◆ Task prompt ◆
Each line of the records that includes "then" should be found and copied.

◆ Dataset entries ◆
- - -

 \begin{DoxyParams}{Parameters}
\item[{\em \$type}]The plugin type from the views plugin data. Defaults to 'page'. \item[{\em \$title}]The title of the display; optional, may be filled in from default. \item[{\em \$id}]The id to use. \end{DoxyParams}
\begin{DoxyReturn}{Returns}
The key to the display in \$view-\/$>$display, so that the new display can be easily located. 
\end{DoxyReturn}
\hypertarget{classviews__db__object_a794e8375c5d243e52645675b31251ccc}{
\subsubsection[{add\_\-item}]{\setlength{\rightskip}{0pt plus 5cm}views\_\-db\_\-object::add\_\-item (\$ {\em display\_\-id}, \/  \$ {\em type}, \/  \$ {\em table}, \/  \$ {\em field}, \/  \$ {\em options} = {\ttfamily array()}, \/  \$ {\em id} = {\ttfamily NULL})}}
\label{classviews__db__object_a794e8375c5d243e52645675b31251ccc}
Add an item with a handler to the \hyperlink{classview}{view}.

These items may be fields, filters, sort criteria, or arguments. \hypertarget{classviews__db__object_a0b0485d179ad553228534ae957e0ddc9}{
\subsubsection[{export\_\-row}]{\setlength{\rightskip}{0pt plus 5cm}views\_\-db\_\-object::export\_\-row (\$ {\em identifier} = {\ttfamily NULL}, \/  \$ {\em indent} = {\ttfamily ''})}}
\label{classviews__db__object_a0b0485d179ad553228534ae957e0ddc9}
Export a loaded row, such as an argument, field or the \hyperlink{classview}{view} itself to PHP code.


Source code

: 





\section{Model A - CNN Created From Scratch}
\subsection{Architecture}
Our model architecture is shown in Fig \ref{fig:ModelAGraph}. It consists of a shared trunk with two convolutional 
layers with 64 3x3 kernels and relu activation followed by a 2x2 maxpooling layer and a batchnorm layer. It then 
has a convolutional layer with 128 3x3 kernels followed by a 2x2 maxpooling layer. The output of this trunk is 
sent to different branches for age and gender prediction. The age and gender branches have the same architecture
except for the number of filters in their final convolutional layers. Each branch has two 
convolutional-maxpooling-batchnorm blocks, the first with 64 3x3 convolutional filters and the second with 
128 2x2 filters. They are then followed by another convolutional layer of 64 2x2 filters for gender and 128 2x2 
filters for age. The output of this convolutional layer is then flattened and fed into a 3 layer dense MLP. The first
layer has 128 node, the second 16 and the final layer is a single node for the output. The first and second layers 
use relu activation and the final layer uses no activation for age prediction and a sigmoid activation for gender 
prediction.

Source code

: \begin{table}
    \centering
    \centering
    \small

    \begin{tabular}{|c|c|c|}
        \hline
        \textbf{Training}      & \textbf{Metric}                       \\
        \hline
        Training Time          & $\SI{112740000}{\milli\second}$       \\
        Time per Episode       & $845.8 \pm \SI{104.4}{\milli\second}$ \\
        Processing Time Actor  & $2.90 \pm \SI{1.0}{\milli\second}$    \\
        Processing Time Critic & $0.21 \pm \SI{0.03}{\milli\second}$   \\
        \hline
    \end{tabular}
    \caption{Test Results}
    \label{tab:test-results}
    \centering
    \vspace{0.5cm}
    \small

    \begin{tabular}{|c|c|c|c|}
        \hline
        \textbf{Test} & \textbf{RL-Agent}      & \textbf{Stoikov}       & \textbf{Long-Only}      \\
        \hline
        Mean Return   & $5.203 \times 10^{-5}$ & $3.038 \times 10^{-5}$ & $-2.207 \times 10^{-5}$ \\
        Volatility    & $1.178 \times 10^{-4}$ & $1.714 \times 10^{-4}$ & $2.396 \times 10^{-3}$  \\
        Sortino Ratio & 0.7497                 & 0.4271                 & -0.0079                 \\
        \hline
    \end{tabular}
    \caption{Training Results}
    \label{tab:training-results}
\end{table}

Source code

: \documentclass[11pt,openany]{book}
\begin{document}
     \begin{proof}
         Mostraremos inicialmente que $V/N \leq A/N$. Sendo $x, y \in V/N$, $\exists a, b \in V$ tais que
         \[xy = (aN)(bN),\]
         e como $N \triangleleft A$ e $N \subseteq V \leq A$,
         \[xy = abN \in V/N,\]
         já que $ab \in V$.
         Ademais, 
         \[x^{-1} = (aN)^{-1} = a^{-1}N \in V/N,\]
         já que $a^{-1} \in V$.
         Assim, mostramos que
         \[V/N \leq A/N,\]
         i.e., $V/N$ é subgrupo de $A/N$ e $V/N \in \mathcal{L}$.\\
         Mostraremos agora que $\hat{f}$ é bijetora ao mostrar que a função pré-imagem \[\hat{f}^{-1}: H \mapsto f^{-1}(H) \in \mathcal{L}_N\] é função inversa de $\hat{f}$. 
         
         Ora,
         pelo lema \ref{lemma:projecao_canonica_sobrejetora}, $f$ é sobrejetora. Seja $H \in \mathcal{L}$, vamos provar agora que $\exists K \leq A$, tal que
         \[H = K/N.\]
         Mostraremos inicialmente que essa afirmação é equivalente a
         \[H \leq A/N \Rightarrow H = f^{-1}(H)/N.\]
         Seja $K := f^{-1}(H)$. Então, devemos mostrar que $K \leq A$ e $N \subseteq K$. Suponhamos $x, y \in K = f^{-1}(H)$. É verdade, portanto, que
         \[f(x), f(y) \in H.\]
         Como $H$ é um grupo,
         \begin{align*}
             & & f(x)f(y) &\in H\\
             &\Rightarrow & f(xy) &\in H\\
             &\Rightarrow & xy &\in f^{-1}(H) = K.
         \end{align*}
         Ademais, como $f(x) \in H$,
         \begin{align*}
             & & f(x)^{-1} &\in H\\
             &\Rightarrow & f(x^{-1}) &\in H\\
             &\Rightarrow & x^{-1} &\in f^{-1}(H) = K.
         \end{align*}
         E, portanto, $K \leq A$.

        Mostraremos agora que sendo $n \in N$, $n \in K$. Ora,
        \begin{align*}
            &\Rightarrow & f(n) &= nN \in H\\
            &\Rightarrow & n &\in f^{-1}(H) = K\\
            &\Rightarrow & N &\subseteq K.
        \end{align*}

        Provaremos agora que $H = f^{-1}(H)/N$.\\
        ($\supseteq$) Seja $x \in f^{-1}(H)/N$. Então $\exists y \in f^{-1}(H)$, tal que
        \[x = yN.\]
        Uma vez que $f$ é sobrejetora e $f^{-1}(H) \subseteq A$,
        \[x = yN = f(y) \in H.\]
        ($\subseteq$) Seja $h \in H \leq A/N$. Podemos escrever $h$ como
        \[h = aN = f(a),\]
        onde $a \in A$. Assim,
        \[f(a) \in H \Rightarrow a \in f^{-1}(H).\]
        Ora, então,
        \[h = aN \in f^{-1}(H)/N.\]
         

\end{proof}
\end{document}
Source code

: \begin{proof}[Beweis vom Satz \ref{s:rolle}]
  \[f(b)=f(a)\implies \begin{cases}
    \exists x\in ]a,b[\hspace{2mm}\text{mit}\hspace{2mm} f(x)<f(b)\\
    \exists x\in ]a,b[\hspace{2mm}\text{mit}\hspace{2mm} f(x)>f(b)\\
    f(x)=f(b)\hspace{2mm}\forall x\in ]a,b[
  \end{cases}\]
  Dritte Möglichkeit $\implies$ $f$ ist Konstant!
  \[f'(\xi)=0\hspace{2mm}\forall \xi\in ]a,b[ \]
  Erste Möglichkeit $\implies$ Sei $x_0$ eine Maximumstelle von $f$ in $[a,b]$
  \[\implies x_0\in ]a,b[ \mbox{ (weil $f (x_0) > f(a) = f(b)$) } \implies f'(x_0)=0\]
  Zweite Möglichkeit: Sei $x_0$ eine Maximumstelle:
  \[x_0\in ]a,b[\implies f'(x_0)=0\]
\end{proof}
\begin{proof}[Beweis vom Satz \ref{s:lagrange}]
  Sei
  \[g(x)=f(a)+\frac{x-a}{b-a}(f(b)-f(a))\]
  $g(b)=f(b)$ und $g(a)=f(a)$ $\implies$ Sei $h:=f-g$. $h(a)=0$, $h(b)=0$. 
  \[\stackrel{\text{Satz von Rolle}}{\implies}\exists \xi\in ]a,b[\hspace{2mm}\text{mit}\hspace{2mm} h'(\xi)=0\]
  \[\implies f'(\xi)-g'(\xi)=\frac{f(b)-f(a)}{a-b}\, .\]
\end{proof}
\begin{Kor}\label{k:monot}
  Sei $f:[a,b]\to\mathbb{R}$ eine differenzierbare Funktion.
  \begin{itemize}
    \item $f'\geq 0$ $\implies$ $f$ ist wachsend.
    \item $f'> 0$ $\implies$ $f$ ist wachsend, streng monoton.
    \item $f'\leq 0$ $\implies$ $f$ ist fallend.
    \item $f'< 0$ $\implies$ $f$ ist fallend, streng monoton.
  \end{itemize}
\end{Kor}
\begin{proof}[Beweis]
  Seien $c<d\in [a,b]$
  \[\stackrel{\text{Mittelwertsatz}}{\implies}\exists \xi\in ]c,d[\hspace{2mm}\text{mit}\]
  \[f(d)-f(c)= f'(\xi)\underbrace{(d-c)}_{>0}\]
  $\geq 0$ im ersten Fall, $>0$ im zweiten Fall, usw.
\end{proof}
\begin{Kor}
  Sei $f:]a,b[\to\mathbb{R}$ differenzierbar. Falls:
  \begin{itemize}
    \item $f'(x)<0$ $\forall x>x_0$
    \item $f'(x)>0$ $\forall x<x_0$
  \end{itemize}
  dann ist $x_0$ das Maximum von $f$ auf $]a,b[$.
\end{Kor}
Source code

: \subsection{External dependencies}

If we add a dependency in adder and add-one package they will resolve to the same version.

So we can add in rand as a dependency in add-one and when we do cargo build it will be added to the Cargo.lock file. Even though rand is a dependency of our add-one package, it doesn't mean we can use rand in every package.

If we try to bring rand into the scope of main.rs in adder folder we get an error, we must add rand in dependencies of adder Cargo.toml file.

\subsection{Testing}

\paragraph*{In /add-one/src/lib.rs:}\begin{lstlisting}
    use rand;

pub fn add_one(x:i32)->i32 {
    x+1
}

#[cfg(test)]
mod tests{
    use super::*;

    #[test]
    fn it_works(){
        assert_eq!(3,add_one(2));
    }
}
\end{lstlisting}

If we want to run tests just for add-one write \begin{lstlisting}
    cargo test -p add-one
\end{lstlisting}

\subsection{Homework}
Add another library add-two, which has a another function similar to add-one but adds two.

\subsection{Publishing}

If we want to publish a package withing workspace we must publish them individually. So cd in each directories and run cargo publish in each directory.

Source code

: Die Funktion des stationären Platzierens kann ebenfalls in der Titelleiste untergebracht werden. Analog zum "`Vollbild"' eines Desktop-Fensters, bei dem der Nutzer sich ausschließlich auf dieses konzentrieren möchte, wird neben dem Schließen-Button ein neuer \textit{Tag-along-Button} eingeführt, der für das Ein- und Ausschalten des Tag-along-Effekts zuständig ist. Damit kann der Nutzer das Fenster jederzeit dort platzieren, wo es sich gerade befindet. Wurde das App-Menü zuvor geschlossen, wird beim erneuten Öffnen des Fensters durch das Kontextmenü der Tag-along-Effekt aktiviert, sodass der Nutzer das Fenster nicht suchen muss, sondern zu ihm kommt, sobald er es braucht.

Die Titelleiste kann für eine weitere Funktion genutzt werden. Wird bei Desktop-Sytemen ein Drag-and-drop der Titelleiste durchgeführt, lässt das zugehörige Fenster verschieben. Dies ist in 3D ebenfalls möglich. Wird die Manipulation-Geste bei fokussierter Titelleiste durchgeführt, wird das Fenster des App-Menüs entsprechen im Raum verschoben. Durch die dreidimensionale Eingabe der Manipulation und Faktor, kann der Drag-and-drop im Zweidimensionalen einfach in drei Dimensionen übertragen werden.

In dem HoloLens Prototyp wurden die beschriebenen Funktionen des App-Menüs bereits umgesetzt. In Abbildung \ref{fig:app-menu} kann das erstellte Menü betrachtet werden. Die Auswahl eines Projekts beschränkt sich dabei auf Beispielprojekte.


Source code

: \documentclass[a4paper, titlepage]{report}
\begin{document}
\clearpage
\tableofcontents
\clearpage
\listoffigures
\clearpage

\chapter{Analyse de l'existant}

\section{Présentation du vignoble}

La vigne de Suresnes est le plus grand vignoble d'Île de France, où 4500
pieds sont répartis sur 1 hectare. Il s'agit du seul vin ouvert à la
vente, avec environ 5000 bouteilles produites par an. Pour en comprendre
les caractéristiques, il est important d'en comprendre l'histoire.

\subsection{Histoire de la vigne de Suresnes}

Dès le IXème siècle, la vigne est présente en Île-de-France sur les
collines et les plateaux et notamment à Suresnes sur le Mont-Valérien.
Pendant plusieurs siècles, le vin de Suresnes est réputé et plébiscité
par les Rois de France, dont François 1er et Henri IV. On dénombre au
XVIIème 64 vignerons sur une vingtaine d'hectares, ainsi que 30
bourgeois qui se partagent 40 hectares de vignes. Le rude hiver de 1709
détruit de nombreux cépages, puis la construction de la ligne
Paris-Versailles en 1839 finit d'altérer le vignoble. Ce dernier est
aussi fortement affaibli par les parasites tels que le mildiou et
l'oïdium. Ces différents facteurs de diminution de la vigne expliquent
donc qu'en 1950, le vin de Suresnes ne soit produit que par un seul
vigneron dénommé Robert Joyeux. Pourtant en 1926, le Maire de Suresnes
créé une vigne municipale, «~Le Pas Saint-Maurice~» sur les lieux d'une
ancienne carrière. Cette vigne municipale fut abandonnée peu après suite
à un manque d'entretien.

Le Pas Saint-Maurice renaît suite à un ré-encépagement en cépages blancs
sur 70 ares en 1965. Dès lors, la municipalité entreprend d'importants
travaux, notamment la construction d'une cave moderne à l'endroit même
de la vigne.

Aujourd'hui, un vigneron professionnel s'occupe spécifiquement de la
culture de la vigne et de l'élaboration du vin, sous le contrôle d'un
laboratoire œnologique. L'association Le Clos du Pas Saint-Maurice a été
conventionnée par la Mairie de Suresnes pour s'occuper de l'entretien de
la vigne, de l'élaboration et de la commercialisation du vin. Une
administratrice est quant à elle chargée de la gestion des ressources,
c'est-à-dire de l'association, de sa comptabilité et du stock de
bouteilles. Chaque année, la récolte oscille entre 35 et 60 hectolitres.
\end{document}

- - -

◆ Answer for the task ◆
layers with 64 3x3 kernels and relu activation followed by a 2x2 maxpooling layer and a batchnorm layer. It then 
128 2x2 filters. They are then followed by another convolutional layer of 64 2x2 filters for gender and 128 2x2 
filters for age. The output of this convolutional layer is then flattened and fed into a 3 layer dense MLP. The first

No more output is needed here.